--- START ---
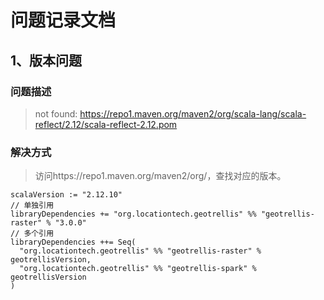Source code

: # 问题记录文档
## 1、版本问题
### 问题描述
> not found: https://repo1.maven.org/maven2/org/scala-lang/scala-reflect/2.12/scala-reflect-2.12.pom
### 解决方式
> 访问https://repo1.maven.org/maven2/org/，查找对应的版本。
```
scalaVersion := "2.12.10"
// 单独引用
libraryDependencies += "org.locationtech.geotrellis" %% "geotrellis-raster" % "3.0.0"
// 多个引用
libraryDependencies ++= Seq(
  "org.locationtech.geotrellis" %% "geotrellis-raster" % geotrellisVersion,
  "org.locationtech.geotrellis" %% "geotrellis-spark" % geotrellisVersion
)
```
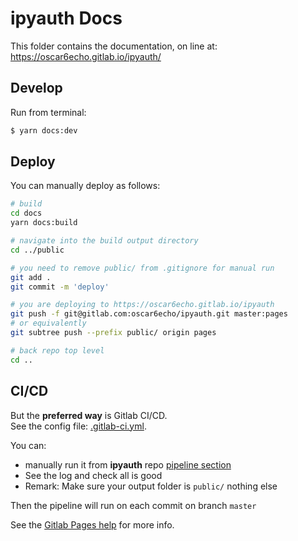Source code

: # ipyauth Docs

This folder contains the documentation, on line at: https://oscar6echo.gitlab.io/ipyauth/

## Develop

Run from terminal:

```bash
$ yarn docs:dev
```


## Deploy

You can manually deploy as follows:

```bash
# build
cd docs
yarn docs:build

# navigate into the build output directory
cd ../public

# you need to remove public/ from .gitignore for manual run
git add .
git commit -m 'deploy'

# you are deploying to https://oscar6echo.gitlab.io/ipyauth
git push -f git@gitlab.com:oscar6echo/ipyauth.git master:pages
# or equivalently
git subtree push --prefix public/ origin pages

# back repo top level
cd ..
```


## CI/CD

But the **preferred way** is Gitlab CI/CD.  
See the config file: [.gitlab-ci.yml](../.gitlab-ci.yml).

You can:
+ manually run it from **ipyauth** repo [pipeline section](https://gitlab.com/oscar6echo/ipyauth/pipelines)
+ See the log and check all is good
+ Remark: Make sure your output folder is `public/` nothing else

Then the pipeline will run on each commit on branch `master`

See the [Gitlab Pages help](https://gitlab.com/help/user/project/pages/index.md) for more info.

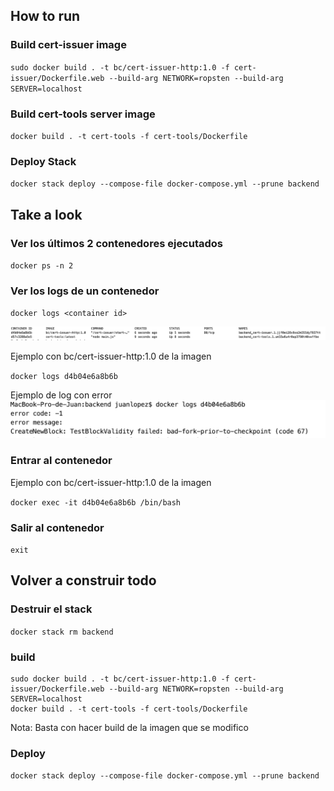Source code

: ## How to run

### Build cert-issuer image
`sudo docker build . -t bc/cert-issuer-http:1.0 -f cert-issuer/Dockerfile.web --build-arg NETWORK=ropsten --build-arg SERVER=localhost`

### Build cert-tools server image
`docker build . -t cert-tools -f cert-tools/Dockerfile`

### Deploy Stack
`docker stack deploy --compose-file docker-compose.yml --prune backend`

## Take a look 

### Ver los últimos 2 contenedores ejecutados
`docker ps -n 2`

### Ver los logs de un contenedor

`docker logs <container id>`

![docker ps](images/docker-ps.png)

Ejemplo con bc/cert-issuer-http:1.0 de la imagen

`docker logs d4b04e6a8b6b`

Ejemplo de log con error
![log error](images/log-error.png)
### Entrar al contenedor

Ejemplo con bc/cert-issuer-http:1.0 de la imagen

`docker exec -it d4b04e6a8b6b /bin/bash`

### Salir al contenedor

`exit`

## Volver a construir todo

### Destruir el stack
`docker stack rm backend`

### build 

```
sudo docker build . -t bc/cert-issuer-http:1.0 -f cert-issuer/Dockerfile.web --build-arg NETWORK=ropsten --build-arg SERVER=localhost
docker build . -t cert-tools -f cert-tools/Dockerfile
```
Nota: Basta con hacer build de la imagen que se modifico

### Deploy

`docker stack deploy --compose-file docker-compose.yml --prune backend`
--- END ---
• TASK TO CARRY OUT
Because the pictures are not wanted, retype only the text of every record, exactly as given.

• TASK RESULT
Source code

: # 问题记录文档
## 1、版本问题
### 问题描述
> not found: https://repo1.maven.org/maven2/org/scala-lang/scala-reflect/2.12/scala-reflect-2.12.pom
### 解决方式
> 访问https://repo1.maven.org/maven2/org/，查找对应的版本。
```
scalaVersion := "2.12.10"
// 单独引用
libraryDependencies += "org.locationtech.geotrellis" %% "geotrellis-raster" % "3.0.0"
// 多个引用
libraryDependencies ++= Seq(
  "org.locationtech.geotrellis" %% "geotrellis-raster" % geotrellisVersion,
  "org.locationtech.geotrellis" %% "geotrellis-spark" % geotrellisVersion
)
```
Source code

: # ipyauth Docs

This folder contains the documentation, on line at: https://oscar6echo.gitlab.io/ipyauth/

## Develop

Run from terminal:

```bash
$ yarn docs:dev
```


## Deploy

You can manually deploy as follows:

```bash
# build
cd docs
yarn docs:build

# navigate into the build output directory
cd ../public

# you need to remove public/ from .gitignore for manual run
git add .
git commit -m 'deploy'

# you are deploying to https://oscar6echo.gitlab.io/ipyauth
git push -f git@gitlab.com:oscar6echo/ipyauth.git master:pages
# or equivalently
git subtree push --prefix public/ origin pages

# back repo top level
cd ..
```


## CI/CD

But the **preferred way** is Gitlab CI/CD.  
See the config file: [.gitlab-ci.yml](../.gitlab-ci.yml).

You can:
+ manually run it from **ipyauth** repo [pipeline section](https://gitlab.com/oscar6echo/ipyauth/pipelines)
+ See the log and check all is good
+ Remark: Make sure your output folder is `public/` nothing else

Then the pipeline will run on each commit on branch `master`

See the [Gitlab Pages help](https://gitlab.com/help/user/project/pages/index.md) for more info.

Source code

: ## How to run

### Build cert-issuer image
`sudo docker build . -t bc/cert-issuer-http:1.0 -f cert-issuer/Dockerfile.web --build-arg NETWORK=ropsten --build-arg SERVER=localhost`

### Build cert-tools server image
`docker build . -t cert-tools -f cert-tools/Dockerfile`

### Deploy Stack
`docker stack deploy --compose-file docker-compose.yml --prune backend`

## Take a look 

### Ver los últimos 2 contenedores ejecutados
`docker ps -n 2`

### Ver los logs de un contenedor

`docker logs <container id>`

![docker ps](images/docker-ps.png)

Ejemplo con bc/cert-issuer-http:1.0 de la imagen

`docker logs d4b04e6a8b6b`

Ejemplo de log con error
![log error](images/log-error.png)
### Entrar al contenedor

Ejemplo con bc/cert-issuer-http:1.0 de la imagen

`docker exec -it d4b04e6a8b6b /bin/bash`

### Salir al contenedor

`exit`

## Volver a construir todo

### Destruir el stack
`docker stack rm backend`

### build 

```
sudo docker build . -t bc/cert-issuer-http:1.0 -f cert-issuer/Dockerfile.web --build-arg NETWORK=ropsten --build-arg SERVER=localhost
docker build . -t cert-tools -f cert-tools/Dockerfile
```
Nota: Basta con hacer build de la imagen que se modifico

### Deploy

`docker stack deploy --compose-file docker-compose.yml --prune backend`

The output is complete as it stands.